Collection entries
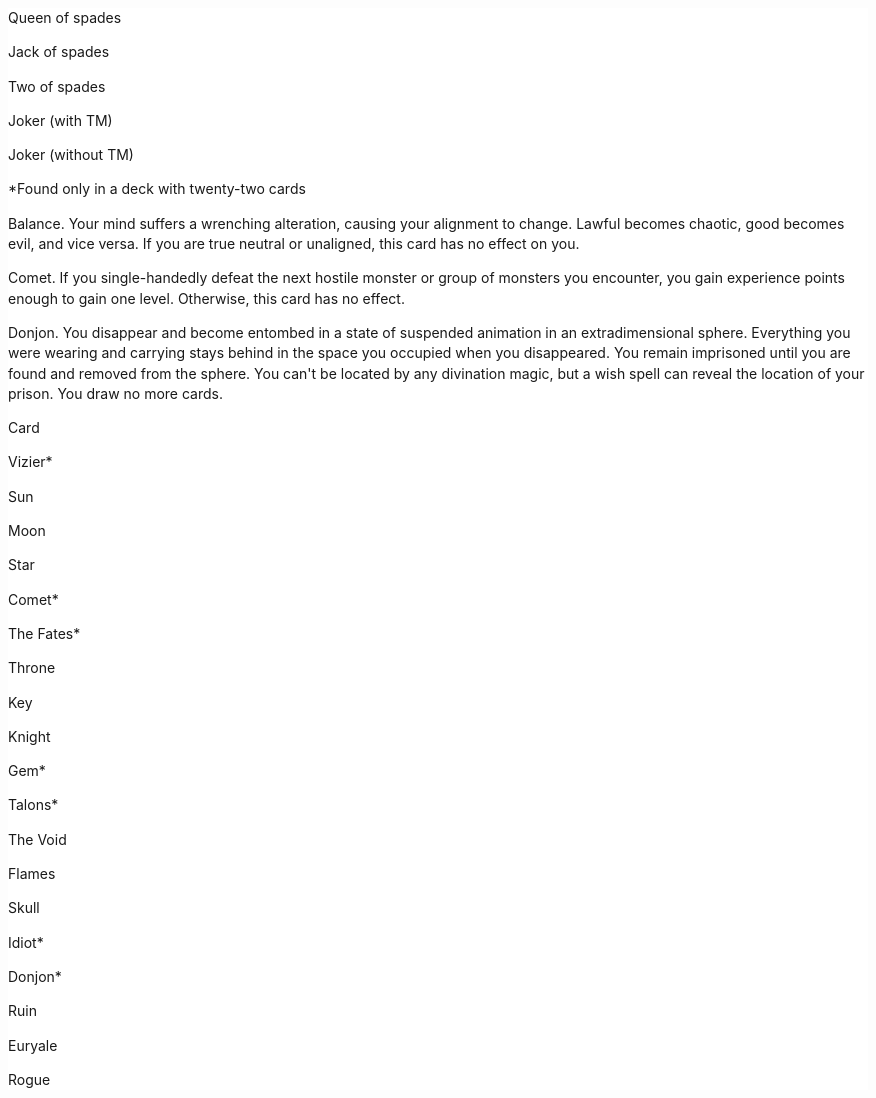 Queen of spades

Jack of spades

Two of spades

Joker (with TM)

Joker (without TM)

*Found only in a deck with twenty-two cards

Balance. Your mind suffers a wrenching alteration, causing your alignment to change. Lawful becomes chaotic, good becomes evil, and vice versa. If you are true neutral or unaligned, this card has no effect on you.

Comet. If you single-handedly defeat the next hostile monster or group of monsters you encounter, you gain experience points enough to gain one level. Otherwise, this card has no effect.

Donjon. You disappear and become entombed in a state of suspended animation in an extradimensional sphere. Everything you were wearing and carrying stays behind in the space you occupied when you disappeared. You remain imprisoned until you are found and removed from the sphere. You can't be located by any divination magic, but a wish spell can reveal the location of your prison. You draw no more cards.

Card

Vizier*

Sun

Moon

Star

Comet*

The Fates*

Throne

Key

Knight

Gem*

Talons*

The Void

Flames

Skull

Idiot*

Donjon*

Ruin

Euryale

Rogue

==

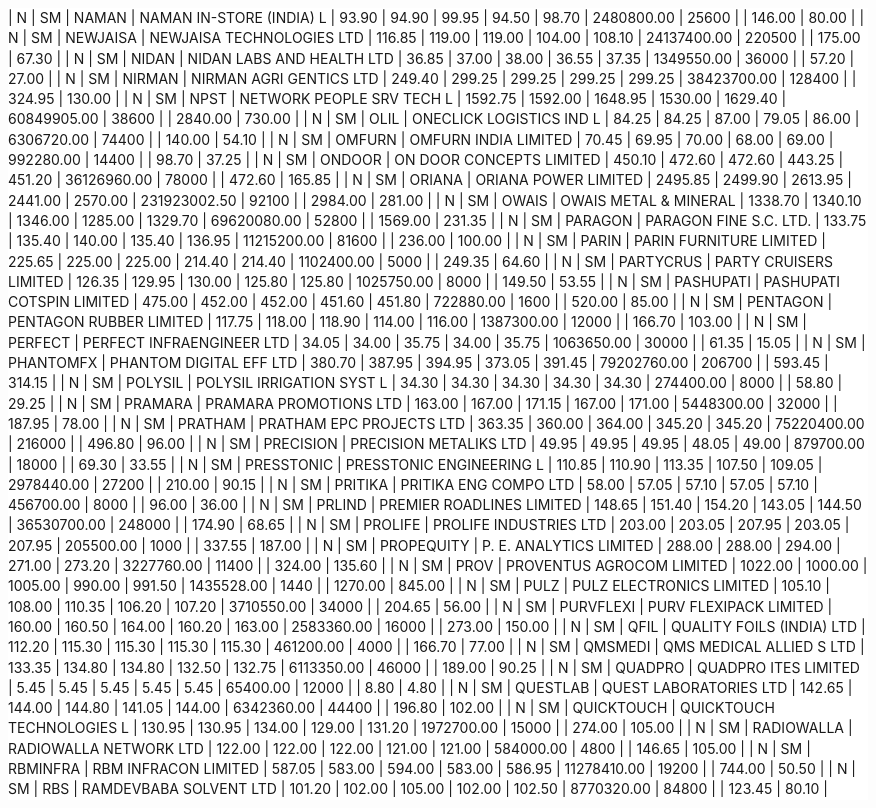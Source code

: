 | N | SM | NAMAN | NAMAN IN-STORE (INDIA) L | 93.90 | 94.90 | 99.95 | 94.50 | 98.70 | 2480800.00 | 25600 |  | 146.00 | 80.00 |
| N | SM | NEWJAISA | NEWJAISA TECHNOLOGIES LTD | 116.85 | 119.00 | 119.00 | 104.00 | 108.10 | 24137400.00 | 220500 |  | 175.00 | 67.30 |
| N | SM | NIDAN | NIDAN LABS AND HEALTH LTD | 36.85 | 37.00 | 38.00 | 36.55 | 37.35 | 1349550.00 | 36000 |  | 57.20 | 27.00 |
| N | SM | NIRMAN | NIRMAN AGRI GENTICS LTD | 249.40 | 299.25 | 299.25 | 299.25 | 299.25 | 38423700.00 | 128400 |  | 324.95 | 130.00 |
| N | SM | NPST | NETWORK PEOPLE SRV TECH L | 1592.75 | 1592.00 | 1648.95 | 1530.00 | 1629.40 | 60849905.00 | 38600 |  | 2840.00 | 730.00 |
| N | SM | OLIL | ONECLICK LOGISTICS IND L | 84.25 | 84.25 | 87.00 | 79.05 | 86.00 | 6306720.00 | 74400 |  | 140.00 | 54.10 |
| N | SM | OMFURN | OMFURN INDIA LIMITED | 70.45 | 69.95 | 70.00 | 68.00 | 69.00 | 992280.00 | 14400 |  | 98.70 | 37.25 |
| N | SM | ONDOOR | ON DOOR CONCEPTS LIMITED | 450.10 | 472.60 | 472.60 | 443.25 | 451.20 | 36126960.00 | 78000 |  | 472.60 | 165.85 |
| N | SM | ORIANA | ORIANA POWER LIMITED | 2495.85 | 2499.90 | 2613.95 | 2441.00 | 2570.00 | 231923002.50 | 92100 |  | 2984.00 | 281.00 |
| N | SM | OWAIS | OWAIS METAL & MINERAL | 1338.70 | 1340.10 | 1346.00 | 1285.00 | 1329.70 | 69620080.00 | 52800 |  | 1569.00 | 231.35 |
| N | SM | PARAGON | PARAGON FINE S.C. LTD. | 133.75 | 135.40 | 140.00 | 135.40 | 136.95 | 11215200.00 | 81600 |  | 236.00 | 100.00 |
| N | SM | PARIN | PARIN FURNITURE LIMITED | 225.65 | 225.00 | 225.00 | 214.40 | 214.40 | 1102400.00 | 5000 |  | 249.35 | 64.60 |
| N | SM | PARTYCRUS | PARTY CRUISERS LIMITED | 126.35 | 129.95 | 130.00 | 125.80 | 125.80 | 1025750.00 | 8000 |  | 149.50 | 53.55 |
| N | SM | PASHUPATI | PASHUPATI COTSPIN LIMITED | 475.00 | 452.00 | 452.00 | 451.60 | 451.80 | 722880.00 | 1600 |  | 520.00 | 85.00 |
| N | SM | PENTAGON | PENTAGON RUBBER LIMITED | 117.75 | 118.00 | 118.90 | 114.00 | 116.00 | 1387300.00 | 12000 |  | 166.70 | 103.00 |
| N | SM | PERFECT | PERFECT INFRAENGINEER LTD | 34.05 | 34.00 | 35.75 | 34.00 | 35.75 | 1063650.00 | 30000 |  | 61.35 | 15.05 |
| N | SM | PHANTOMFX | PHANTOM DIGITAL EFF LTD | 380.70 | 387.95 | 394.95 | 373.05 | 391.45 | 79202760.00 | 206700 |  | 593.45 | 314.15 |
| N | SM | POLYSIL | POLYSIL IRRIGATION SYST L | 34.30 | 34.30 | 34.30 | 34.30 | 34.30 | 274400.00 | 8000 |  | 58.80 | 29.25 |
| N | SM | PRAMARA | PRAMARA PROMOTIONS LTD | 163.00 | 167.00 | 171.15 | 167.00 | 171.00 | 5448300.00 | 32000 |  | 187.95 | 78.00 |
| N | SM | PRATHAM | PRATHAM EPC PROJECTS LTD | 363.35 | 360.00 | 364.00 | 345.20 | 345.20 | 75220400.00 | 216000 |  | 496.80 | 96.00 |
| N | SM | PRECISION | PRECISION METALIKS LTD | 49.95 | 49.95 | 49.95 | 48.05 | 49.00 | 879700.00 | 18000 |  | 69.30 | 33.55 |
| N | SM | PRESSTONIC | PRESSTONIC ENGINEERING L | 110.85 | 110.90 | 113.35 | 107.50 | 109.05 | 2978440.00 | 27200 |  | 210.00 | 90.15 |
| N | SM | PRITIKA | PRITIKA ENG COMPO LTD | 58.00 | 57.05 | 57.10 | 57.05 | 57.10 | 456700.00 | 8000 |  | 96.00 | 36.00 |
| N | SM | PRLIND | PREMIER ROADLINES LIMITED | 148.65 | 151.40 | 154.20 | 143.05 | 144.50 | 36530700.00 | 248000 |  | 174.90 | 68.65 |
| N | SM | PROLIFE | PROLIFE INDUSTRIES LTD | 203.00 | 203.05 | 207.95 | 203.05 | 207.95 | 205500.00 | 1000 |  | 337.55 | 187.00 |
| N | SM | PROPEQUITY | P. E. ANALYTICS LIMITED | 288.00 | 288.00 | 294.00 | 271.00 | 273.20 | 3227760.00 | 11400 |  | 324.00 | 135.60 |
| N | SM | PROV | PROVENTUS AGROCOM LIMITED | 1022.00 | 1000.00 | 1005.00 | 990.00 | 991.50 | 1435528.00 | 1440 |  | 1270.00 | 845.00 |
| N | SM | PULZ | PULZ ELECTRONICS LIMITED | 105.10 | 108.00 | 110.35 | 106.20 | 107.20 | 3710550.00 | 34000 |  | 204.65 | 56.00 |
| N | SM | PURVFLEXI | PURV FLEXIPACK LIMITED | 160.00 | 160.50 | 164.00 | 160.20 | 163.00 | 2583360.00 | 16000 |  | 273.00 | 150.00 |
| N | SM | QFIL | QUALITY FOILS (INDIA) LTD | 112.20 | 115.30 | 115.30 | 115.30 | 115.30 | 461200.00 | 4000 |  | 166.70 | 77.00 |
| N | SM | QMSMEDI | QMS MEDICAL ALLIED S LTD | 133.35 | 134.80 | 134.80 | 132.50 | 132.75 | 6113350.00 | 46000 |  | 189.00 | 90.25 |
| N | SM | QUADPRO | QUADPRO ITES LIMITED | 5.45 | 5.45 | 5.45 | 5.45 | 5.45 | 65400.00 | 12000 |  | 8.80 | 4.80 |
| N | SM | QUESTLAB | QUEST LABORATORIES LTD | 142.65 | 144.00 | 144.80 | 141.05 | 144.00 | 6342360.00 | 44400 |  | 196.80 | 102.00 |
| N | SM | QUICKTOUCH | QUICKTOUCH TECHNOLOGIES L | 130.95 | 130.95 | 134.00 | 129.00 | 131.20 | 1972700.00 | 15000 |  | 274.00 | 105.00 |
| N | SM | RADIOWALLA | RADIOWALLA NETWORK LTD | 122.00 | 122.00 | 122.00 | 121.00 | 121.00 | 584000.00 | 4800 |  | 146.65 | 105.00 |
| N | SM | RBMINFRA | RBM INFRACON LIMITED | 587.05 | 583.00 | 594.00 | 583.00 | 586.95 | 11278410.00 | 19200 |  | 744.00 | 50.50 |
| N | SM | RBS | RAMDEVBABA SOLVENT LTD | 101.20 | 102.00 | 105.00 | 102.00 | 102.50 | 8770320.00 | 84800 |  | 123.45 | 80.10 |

* **PROBLEM**
From the entries above, pull out each line that includes "INDIA".

* **RESULT**
: | N | SM | NAMAN | NAMAN IN-STORE (INDIA) L | 93.90 | 94.90 | 99.95 | 94.50 | 98.70 | 2480800.00 | 25600 |  | 146.00 | 80.00 |
| N | SM | OMFURN | OMFURN INDIA LIMITED | 70.45 | 69.95 | 70.00 | 68.00 | 69.00 | 992280.00 | 14400 |  | 98.70 | 37.25 |
| N | SM | QFIL | QUALITY FOILS (INDIA) LTD | 112.20 | 115.30 | 115.30 | 115.30 | 115.30 | 461200.00 | 4000 |  | 166.70 | 77.00 |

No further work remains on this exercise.